# beware sales tactics at pueblo bonito sunset beach



## chemteach (Dec 27, 2013)

I went to a sales presentation 6 years ago and it was very easy.  Last week, I had a great sales presentation, but then the second person told a bunch of lies.  Glad I have TUG.    He was trying to sell "60 weeks over 15 years that I could use to get Xmas or New Years at Pueblo Bonito Sunset Beach 2 bedrooms for $899 a week."  for $2000.  All sounded way too fishy, but I bit.  When he finally let me see the contract, which of course mentioned nothing specific about getting Pueblo Bonito weeks, I cancelled immediately and drew a line threw all signatures I had made.  They refunded my credit card right away.  
I looked it up on TUG - Pueblo Bonito Passport program - just be careful with the presentations…  It was still worth the $500 resort credit I received.


----------



## oldbuyer (Dec 27, 2013)

Was this their exit package after you said no to the developer package?
I'm assuming you are not a PBS owner as they only gave owners a $50 credit for attending an owners update presentation 
As an owner it's not been worth it to go back so I don't know what they are pitching now.
Good to hear you canceled on the spot as that saves you a lot of time and headache


----------



## Barbeque (Dec 27, 2013)

Chemteach Where did you get the offer of  $  500 resort credit?
Poolside? Which restaurant? at the airport? or in town?
Last year we got $ 400 in resort credit and thought we did good
When we were there the timeshare salesman called me a mooch :hysterical:
By the way congratulations on getting out of it.


----------



## gnorth16 (Dec 27, 2013)

Barbeque said:


> Chemteach Where did you get the offer of  $  500 resort credit?
> Poolside?
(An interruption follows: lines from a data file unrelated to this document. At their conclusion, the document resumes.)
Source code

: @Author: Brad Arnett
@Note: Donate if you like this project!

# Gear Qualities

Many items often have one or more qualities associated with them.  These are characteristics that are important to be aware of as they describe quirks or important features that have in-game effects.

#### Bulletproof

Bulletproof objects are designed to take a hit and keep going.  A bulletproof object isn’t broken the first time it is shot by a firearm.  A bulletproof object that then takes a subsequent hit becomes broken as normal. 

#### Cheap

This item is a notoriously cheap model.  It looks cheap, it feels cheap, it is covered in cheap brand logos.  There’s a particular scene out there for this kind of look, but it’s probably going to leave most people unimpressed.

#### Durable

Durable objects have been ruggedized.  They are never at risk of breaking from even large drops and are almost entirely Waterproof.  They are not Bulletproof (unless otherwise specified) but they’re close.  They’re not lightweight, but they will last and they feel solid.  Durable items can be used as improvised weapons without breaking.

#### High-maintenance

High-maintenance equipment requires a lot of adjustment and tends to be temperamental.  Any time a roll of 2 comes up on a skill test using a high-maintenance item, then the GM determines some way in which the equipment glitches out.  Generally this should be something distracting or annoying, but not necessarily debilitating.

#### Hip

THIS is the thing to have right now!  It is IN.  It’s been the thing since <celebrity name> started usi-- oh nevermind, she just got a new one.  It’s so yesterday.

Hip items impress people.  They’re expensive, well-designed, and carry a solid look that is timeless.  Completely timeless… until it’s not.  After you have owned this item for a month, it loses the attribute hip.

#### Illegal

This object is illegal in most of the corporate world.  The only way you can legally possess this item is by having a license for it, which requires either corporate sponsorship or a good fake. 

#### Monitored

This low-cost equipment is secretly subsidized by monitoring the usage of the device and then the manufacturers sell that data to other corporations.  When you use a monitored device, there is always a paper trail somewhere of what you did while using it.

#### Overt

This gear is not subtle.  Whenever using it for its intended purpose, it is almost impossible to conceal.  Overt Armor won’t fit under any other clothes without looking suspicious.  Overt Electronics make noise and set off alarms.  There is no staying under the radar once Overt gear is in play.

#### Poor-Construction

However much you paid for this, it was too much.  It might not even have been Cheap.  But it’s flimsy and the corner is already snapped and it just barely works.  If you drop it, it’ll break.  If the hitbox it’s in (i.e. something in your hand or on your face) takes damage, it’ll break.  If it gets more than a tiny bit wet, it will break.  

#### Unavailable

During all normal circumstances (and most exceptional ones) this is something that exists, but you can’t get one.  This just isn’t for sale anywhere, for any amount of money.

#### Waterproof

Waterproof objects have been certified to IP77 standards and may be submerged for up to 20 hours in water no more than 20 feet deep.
Which restaurant? at the airport? or in town?
> Last year we got $ 400 in resort credit and thought we did good
> When we were there the timeshare salesman called me a mooch :hysterical:
> By the way congratulations on getting out of it.



Our offers last week were:

Day 1 - $250
Day 2, 3 and 4 - $300 
Day 5 - $400

All offers included 2 (maybe 4) passes for Dolphins, Cruise or whatever.  I'm sure it would have been $500 if I pushed and turned down the passes.

They will find you!!! Usually when waiting for valet or in the main lobby, but I was also asked at the Sky pool.


----------



## SharonD (Dec 29, 2013)

Just got back from PBSB.  They are now offering owners $250 towards restaurants and spa (not towards all-inclusive).  We applied the certificates at the end of our stay.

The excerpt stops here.